Kartal’da “Üçüncü Yol” ve Sessiz Kahramanların Hikâyesi**
**✍️ Köşe Yazısı – Rıza Başkan’ın İki Aynası:
Kartal’ın rüzgârı son günlerde CHP koridorlarına başka türlü çarpıyor. “Üçüncü yol” diye dolaşan bir söz var; kimi bunu yeni bir parti hazırlığı sanıyor, kimi de siyaset mühendisliği diye yorumlayıp heyecanla kahve sohbetlerine taşıyor. Oysa iş o kadar magazinlik değil. Bu memleketin ekonomik rotası, Atatürk’ün işaret ettiği o üretim odaklı vizyondur. Kapitalizmin hırçın dalgası da değil, devletçiliğin aşırı sert kıyısı da değil… tam ortasında duran, emeğe yaslanan bir yol.

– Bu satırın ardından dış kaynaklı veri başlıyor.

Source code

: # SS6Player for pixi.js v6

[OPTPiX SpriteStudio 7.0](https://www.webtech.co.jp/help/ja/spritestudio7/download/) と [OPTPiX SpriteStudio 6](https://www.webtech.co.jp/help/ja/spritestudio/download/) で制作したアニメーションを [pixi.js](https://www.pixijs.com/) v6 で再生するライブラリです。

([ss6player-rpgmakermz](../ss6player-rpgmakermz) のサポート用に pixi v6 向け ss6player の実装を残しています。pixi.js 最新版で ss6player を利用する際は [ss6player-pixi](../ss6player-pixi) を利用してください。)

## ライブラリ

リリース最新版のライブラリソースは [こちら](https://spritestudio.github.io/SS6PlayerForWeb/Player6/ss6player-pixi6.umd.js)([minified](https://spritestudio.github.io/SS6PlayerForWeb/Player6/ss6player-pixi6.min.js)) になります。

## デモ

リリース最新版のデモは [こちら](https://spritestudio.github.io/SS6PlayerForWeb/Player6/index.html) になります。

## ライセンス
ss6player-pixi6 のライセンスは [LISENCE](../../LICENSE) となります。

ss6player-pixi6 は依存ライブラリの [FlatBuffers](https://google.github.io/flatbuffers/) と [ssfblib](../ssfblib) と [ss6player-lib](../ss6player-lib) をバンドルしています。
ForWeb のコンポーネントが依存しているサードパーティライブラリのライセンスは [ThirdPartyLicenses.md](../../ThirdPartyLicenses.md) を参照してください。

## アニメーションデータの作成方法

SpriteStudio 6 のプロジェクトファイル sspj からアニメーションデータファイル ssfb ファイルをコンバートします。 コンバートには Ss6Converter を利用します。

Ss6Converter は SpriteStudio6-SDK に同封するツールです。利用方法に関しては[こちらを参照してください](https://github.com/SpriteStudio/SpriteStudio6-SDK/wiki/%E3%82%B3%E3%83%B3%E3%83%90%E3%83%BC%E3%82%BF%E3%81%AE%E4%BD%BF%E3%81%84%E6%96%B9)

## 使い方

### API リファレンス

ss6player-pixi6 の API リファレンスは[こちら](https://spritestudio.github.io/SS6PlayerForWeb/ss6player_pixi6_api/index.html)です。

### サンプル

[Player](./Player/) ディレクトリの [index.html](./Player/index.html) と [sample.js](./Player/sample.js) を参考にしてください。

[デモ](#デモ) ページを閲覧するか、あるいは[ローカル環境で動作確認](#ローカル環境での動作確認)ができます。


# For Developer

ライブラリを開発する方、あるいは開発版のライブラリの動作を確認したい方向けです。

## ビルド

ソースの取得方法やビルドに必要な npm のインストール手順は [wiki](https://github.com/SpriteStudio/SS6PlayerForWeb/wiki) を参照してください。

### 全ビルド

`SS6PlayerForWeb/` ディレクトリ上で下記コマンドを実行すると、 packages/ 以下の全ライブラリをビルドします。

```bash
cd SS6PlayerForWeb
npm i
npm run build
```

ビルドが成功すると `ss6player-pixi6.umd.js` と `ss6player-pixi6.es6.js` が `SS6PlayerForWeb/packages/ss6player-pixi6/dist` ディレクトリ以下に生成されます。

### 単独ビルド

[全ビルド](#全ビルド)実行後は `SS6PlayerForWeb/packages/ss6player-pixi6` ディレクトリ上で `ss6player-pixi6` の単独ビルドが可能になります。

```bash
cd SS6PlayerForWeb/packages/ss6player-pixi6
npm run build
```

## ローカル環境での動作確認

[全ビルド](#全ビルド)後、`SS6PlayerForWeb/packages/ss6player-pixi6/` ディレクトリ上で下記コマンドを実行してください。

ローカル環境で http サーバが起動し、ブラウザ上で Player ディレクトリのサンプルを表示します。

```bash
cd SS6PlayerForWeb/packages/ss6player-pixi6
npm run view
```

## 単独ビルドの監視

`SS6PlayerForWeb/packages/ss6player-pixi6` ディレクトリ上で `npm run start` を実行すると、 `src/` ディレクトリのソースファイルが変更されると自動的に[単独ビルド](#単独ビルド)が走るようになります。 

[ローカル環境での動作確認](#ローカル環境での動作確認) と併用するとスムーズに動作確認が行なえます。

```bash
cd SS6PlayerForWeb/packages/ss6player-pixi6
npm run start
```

Kartal’ın sokaklarında da benzer bir tablo var: İsmi duyulmayan ama yükü taşıyan insanlar. Özellikle de bugünlerde… Sessizliğin bir baskı biçimine dönüştüğü, laf söylemenin yürek istediği, siyaset yapmanın ince buzda yürümekle eşdeğer olduğu bir zamanda bazıları apar topar değil, içten gelen bir çağrıyla koşarak geldi. Makam için değil. Fotoğraf için değil. Tarihe ütülü cümle bırakmak için hiç değil.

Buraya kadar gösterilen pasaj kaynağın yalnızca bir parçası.